▶ Problem requirements
Your response should contain each line of the data that includes "kiện".

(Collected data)
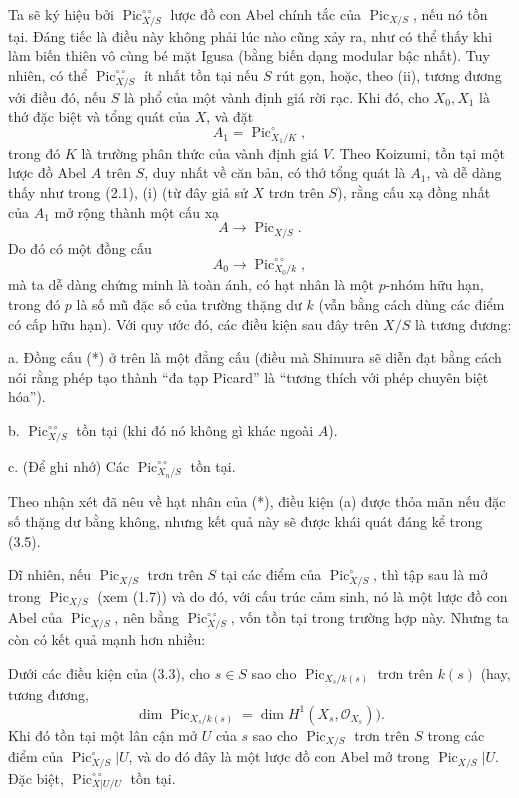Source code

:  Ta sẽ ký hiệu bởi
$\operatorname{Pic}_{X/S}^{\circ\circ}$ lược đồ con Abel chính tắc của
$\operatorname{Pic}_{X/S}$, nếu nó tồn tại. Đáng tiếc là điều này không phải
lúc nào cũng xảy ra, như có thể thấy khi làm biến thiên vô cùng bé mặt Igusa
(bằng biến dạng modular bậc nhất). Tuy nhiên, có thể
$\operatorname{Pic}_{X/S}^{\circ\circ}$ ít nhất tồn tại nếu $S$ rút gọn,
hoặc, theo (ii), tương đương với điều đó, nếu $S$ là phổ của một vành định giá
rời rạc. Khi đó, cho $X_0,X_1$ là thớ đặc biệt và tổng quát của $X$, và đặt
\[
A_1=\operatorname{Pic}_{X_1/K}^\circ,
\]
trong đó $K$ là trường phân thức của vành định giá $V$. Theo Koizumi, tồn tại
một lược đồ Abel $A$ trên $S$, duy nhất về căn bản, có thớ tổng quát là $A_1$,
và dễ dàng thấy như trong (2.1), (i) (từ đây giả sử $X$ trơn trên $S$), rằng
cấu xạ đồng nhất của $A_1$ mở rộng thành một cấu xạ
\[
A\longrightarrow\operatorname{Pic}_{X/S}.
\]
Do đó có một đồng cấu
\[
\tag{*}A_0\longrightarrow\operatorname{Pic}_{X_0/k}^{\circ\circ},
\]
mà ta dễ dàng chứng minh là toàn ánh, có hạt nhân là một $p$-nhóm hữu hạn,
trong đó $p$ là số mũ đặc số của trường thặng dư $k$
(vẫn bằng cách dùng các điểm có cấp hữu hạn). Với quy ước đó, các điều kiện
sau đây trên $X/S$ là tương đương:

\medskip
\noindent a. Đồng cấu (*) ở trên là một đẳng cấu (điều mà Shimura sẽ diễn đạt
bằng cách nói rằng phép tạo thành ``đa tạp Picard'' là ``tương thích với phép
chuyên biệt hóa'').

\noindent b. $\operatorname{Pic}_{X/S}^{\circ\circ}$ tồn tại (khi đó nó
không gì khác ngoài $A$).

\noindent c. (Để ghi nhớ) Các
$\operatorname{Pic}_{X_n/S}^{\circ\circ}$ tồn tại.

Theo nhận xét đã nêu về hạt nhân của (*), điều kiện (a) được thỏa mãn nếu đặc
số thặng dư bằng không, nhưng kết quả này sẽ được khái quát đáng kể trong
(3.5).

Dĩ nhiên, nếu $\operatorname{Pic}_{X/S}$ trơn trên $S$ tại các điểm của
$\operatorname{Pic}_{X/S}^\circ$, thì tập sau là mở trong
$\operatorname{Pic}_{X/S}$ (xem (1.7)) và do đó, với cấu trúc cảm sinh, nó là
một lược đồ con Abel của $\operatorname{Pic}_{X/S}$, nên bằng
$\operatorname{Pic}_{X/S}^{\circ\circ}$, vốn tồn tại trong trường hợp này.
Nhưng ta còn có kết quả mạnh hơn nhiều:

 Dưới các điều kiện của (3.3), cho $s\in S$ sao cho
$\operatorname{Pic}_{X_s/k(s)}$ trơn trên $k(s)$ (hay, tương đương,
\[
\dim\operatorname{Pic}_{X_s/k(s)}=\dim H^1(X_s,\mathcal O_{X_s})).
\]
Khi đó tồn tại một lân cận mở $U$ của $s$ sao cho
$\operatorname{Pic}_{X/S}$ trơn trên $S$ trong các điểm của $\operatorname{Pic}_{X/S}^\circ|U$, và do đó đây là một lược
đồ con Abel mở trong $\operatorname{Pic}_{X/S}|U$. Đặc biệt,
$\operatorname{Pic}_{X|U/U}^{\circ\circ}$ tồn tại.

---

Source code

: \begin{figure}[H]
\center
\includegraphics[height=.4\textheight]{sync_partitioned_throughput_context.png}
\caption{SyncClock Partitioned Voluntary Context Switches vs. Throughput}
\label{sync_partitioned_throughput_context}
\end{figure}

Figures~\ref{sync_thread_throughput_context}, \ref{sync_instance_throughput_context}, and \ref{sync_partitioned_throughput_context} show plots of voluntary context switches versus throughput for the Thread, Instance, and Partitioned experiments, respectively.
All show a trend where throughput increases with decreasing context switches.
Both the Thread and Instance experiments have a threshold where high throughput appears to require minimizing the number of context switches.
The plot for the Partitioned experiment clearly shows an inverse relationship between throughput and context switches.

==

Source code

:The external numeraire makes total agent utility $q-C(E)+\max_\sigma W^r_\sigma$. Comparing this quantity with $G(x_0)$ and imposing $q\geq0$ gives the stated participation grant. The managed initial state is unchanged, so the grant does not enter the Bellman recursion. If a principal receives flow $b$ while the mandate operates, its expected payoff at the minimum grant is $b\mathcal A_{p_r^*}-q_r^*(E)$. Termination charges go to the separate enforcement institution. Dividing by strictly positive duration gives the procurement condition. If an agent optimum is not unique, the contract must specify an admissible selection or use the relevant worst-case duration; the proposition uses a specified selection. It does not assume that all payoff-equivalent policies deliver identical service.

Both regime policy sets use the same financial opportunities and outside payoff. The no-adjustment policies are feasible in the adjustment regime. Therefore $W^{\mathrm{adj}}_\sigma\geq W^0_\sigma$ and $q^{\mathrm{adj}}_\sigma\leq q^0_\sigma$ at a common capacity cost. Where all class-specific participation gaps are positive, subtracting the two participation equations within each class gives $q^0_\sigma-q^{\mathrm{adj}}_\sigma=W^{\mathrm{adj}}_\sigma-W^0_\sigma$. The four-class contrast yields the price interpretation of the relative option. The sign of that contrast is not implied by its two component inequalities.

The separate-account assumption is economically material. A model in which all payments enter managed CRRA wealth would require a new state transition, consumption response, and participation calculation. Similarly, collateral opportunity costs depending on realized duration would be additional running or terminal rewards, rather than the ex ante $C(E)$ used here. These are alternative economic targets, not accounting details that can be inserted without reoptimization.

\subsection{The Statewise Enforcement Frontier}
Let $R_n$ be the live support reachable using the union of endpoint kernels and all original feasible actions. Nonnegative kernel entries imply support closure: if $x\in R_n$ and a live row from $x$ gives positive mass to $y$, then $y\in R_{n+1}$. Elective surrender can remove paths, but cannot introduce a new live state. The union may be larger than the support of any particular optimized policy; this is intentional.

▶ Reply
(vẫn bằng cách dùng các điểm có cấp hữu hạn). Với quy ước đó, các điều kiện
Theo nhận xét đã nêu về hạt nhân của (*), điều kiện (a) được thỏa mãn nếu đặc
 Dưới các điều kiện của (3.3), cho $s\in S$ sao cho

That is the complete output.